_GIVEN ENTRIES_
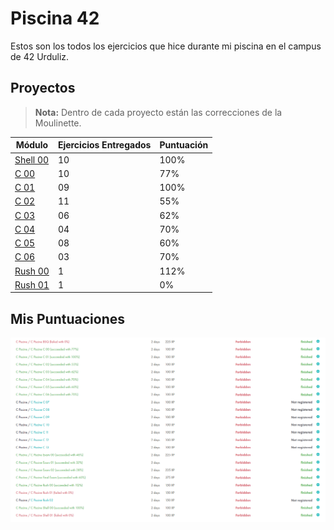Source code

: # Piscina 42

Estos son los todos los ejercicios que hice durante mi piscina en el campus de 42 Urduliz.

## Proyectos
>**Nota:** Dentro de cada proyecto están las correcciones de la Moulinette.

|Módulo|Ejercicios Entregados  | Puntuación|
|--|--|--|
|[Shell 00](https://github.com/diserran/Piscina-42/tree/master/shell00_v2)|10|100%|
|[C 00](https://github.com/diserran/Piscina-42/tree/master/c00_v0)|10|77%|
|[C 01](https://github.com/diserran/Piscina-42/tree/master/c01_v3)|09|100%|
|[C 02](https://github.com/diserran/Piscina-42/tree/master/c02_v3)|11|55%|
|[C 03](https://github.com/diserran/Piscina-42/tree/master/c03_v3)|06|62%|
|[C 04](https://github.com/diserran/Piscina-42/tree/master/c04_v2)|04|70%|
|[C 05](https://github.com/diserran/Piscina-42/tree/master/c05_v1)|08|60%|
|[C 06](https://github.com/diserran/Piscina-42/tree/master/c06)|03|70%|
|[Rush 00](https://github.com/diserran/Piscina-42/tree/master/rush00/ex00)|1|112%|
|[Rush 01](https://github.com/diserran/Piscina-42/tree/master/rush01/ex00)|1|0%|


## Mis Puntuaciones

![](https://raw.githubusercontent.com/diserran/Piscina-42/master/img_proyectos_terminados.png)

_TASK DESCRIPTION_
The data must be printed exactly, image-free.

_FINISHED TASK_
Source code

: # Piscina 42

Estos son los todos los ejercicios que hice durante mi piscina en el campus de 42 Urduliz.

## Proyectos
>**Nota:** Dentro de cada proyecto están las correcciones de la Moulinette.

|Módulo|Ejercicios Entregados  | Puntuación|
|--|--|--|
|[Shell 00](https://github.com/diserran/Piscina-42/tree/master/shell00_v2)|10|100%|
|[C 00](https://github.com/diserran/Piscina-42/tree/master/c00_v0)|10|77%|
|[C 01](https://github.com/diserran/Piscina-42/tree/master/c01_v3)|09|100%|
|[C 02](https://github.com/diserran/Piscina-42/tree/master/c02_v3)|11|55%|
|[C 03](https://github.com/diserran/Piscina-42/tree/master/c03_v3)|06|62%|
|[C 04](https://github.com/diserran/Piscina-42/tree/master/c04_v2)|04|70%|
|[C 05](https://github.com/diserran/Piscina-42/tree/master/c05_v1)|08|60%|
|[C 06](https://github.com/diserran/Piscina-42/tree/master/c06)|03|70%|
|[Rush 00](https://github.com/diserran/Piscina-42/tree/master/rush00/ex00)|1|112%|
|[Rush 01](https://github.com/diserran/Piscina-42/tree/master/rush01/ex00)|1|0%|


## Mis Puntuaciones

![](https://raw.githubusercontent.com/diserran/Piscina-42/master/img_proyectos_terminados.png)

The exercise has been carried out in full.